Leading Dutch coffee supplier DE Master Blenders 1753 is linking up with US snacks giant Mondelez International to create a global coffee leader.
The Dutch company’s best-known coffee brand, Douwe Egberts, will team up with Mondelez’s Jacobs and Carte Noir brands in a new company to take on other giants in the coffee market like Nestle, the companies said on Wednesday.
Master Blenders will pay US$5 billion in cash to Mondelez for its coffee business, and give Mondelez a 49 percent stake in the new player.
The company, to be called Jacobs Douwe Egberts (JDE), will be based in the Netherlands and is expected have annual sales of more than US$7 billion.
This strategy will “create the world’s leading pure-play coffee company,” the two companies said in a statement.

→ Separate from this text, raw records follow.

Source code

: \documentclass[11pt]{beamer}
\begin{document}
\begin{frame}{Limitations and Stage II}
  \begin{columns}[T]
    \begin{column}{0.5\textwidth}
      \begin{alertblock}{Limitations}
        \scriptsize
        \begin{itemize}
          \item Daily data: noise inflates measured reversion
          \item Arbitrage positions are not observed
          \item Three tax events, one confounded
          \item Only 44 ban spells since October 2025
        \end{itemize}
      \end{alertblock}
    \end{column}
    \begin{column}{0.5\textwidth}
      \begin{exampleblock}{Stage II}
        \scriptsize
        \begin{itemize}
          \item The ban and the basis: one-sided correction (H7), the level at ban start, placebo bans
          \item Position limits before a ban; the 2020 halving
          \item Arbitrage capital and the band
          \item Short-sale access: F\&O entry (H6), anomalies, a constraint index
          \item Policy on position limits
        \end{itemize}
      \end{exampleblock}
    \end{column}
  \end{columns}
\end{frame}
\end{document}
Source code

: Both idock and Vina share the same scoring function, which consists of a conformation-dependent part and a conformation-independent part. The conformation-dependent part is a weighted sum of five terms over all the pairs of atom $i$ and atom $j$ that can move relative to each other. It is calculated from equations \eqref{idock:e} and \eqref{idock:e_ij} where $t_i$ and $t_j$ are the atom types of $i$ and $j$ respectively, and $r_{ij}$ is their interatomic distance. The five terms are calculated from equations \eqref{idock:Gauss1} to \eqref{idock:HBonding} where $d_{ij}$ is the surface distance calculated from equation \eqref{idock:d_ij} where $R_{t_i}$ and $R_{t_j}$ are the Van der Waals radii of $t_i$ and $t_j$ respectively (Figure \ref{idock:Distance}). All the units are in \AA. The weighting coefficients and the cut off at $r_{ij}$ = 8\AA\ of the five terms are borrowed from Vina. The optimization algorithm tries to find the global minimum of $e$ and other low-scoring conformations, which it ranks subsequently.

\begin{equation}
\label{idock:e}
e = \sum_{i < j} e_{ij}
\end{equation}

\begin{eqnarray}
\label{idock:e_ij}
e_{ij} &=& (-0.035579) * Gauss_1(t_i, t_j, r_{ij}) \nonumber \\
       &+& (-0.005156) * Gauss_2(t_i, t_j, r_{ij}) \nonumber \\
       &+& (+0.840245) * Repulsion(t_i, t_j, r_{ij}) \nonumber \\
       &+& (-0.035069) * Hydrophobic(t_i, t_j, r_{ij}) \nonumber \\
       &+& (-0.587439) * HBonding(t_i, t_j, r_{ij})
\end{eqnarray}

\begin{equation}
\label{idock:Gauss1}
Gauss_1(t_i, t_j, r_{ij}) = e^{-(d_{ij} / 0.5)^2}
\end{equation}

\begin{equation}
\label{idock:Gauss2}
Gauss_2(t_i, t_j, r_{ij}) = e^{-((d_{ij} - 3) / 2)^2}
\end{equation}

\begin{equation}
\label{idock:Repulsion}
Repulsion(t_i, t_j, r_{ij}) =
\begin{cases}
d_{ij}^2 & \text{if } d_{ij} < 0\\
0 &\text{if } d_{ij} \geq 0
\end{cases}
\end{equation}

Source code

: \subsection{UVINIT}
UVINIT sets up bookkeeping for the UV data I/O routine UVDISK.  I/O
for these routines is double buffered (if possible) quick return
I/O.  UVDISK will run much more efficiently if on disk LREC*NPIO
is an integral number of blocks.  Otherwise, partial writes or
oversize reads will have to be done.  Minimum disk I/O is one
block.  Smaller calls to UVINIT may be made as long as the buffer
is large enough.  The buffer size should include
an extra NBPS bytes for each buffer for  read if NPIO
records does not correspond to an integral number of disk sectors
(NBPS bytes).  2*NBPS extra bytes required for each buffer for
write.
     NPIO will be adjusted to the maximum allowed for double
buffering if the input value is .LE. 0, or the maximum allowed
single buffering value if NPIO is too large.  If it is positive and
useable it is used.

The new company “will hold leading market positions in more than two dozen countries and will have a strong emerging-market presence, giving it significant revenue synergy opportunities,” the statement said.
The deal excludes Mondelez’s coffee business in France, which will be bought by Acorn Holdings, the owner of Master Blenders.
Mondelez is a leader in the snacks sector, with brands including Cadbury, LU and Nabisco biscuits, and coffee brands such as Gevalia and Tassimo.
The tie-up comes as the Deerfield, Illinois-based company looks to refocus strategy on its snacks business. Coffee accounts for 17 percent of Mondelez’s sales, which totaled US$35 billion last year.
Master Blenders has a portfolio of global coffee and tea brands, including Douwe Egberts, Senseo and Pickwick.
Tracing its origins back to 1753, the company emerged from the spin-off of US company Sara Lee’s international coffee and tea business, bought by a German investment group led by Joh. A. Benckiser in 2012 for nearly US$10 billion.
In the first quarter, Mondelez saw a 70 percent plunge in net profit from a year ago, due to lower coffee sales and weaker emerging markets.
Mondelez said its organic growth outlook for this year had slowed to 3 percent, and it was launching a US$3.5 billion cost-cutting restructuring program through 2018.
“We anticipate that the challenging environment in emerging markets will continue,” it said.
The new JDE will compete with beverage giant Nestle in the highly profitable coffee capsule market, said sector analyst Tom Muller of Theodoor Gilissen private bank.
“The coffee capsule market, especially in the United States and Europe, is a strong growth area,” Muller said.
“In order to be a world leader and compete against a coffee capsule market leader like Nestle, you need coffee volumes and marketing power. This I think is the idea behind this deal,” he said.
Muller said the deal could make JDE the world’s leader in the combined market for capsules and coffee beans.
The deal is expected to be completed in the course of next year, subject to regulatory approvals.
Mondelez CEO Irene Rosenfeld said her company, by retaining a stake in JDE, would “continue to benefit in the future growth of the coffee category.”
Master Blenders CEO Pierre Laubies said that JDE would “offer more people around the world more access to high-quality coffee” and would enable the company to seize significant growth opportunities.
Mondelez investors cheered the news, pushing shares up 8.2 percent to US$38.10 on the NASDAQ on Wednesday.